J'ai mis roman dans le titre de mon billet, parce que l'auteure elle-même emploie le terme en quatrième de couverture :

"Ce livre, écrit à vif, est le roman de cette traversée."

C'est un roman d'amours : amour de la fuite (fugue adolescente, voyages lointains et solitaires, ruptures), amour de la course à pied (records d'athlétisme), amour des hauteurs (sommets himalayens), amour des bêtes (sauf les chiens), amour du voyage (les odysées : Turquie, Iran, Afghanistan, Inde, Cachemire, Népal, Irak Syrie, Liban), amour du risque (Beyrouth 1978 dont il garde les stigmates, au sens propre), amour de la littérature (la vraie), etc.
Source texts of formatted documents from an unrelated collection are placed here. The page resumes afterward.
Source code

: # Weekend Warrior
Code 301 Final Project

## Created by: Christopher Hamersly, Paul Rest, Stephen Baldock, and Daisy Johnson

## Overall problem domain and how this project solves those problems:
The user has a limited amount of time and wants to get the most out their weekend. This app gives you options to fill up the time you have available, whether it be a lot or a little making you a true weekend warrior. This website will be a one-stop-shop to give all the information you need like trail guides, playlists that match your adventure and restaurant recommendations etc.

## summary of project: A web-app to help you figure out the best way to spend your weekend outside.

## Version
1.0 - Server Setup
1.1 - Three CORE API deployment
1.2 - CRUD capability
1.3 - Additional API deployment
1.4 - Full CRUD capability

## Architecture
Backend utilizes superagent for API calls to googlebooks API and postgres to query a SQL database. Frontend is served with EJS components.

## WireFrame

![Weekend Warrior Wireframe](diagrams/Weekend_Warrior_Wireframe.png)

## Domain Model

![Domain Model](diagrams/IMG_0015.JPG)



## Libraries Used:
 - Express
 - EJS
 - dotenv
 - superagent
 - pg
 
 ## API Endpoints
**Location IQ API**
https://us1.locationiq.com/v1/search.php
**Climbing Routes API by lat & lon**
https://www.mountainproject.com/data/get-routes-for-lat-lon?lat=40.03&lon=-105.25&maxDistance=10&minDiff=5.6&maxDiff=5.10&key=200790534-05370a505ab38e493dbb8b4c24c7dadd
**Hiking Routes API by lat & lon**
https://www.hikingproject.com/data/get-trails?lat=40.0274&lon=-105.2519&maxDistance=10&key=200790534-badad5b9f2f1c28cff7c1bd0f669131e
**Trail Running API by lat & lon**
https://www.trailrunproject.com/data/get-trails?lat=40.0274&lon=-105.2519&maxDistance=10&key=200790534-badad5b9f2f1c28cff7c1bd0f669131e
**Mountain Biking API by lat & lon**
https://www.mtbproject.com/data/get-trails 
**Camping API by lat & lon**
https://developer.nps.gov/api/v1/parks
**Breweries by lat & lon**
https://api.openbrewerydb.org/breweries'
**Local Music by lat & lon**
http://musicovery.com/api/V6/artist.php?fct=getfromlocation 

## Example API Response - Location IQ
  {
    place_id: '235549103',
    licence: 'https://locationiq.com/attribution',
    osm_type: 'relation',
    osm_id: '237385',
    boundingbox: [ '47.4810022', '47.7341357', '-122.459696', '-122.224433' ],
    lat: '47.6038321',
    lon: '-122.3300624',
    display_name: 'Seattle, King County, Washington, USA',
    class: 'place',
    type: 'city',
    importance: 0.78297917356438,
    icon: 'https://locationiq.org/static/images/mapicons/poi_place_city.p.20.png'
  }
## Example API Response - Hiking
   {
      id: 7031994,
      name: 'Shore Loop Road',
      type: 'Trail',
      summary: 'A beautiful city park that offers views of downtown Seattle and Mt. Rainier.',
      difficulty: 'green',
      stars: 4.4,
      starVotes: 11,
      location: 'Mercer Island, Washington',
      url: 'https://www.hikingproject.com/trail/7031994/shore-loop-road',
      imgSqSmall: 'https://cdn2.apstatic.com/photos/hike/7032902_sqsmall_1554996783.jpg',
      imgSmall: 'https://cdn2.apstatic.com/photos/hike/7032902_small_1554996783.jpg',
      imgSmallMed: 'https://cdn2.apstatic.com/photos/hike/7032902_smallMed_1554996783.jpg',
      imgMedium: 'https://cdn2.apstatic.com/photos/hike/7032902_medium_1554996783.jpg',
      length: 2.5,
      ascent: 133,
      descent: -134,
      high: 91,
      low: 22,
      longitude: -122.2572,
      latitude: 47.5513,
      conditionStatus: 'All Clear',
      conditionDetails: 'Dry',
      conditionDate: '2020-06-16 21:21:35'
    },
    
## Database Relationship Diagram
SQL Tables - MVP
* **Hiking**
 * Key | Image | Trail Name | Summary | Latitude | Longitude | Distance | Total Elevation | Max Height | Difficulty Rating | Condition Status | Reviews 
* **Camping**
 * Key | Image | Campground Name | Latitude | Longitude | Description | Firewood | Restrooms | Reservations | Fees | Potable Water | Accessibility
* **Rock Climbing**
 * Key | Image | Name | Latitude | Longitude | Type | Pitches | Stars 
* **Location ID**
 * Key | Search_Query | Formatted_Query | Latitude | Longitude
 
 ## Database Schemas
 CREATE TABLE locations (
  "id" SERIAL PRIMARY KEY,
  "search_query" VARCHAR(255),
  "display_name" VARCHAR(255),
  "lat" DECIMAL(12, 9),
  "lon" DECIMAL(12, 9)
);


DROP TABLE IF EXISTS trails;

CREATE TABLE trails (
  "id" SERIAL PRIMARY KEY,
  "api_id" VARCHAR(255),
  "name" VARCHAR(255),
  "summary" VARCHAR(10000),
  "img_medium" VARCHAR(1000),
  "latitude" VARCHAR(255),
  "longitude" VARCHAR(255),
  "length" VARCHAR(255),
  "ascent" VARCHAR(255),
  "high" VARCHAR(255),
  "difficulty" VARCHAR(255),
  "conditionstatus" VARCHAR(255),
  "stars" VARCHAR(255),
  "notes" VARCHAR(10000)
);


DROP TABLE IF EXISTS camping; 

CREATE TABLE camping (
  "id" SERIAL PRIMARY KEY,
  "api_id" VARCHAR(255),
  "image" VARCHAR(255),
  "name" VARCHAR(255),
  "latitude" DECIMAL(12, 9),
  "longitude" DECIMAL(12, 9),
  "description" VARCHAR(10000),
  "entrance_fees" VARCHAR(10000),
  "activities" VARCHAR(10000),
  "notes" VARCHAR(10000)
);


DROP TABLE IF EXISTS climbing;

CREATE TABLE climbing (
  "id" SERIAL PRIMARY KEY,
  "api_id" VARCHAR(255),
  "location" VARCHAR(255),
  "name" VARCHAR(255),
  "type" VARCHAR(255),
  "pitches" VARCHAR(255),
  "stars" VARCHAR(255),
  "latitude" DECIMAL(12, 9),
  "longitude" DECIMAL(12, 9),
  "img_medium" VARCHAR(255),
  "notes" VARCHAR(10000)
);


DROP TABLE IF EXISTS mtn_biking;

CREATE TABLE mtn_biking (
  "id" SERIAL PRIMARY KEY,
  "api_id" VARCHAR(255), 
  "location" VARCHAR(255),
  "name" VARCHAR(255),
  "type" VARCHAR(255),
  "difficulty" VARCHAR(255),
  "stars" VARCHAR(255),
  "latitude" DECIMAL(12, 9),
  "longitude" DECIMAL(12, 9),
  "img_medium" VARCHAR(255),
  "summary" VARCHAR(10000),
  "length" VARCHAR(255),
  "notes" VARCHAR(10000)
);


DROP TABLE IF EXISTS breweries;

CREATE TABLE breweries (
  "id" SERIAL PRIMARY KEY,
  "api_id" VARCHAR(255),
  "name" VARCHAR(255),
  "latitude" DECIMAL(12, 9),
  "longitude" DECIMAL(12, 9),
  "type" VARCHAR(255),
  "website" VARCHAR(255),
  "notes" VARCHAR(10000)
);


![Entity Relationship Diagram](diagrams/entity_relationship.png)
On le sait bien, toutes les amours ne sont pas des amours heureuses, et pire que tout : les histoires d'amour finissent mal en général. Les ruptures, ça aussi c'est son trip à BW. Pas le genre à être planté, c'est lui qui se trisse. Enfin ça c'était avant Lydie. Sans que cela soit écrit vraiment, on ressent dans la narration que depuis vingt-cinq années qu'ils se connaissent, il s'est apaisé, socialisé, domestiqué. Ce sont aussi de petites touches de complicité conjugale, des annotations quotidiennes, des moqueries et des petites piques répétitives, qui émaillent les récits monologués de l'éditeur-routard et adoucissent (féminisent) la violence du compte rendu des expériences qu'il a vécues, parfois extrêmes, insupportables.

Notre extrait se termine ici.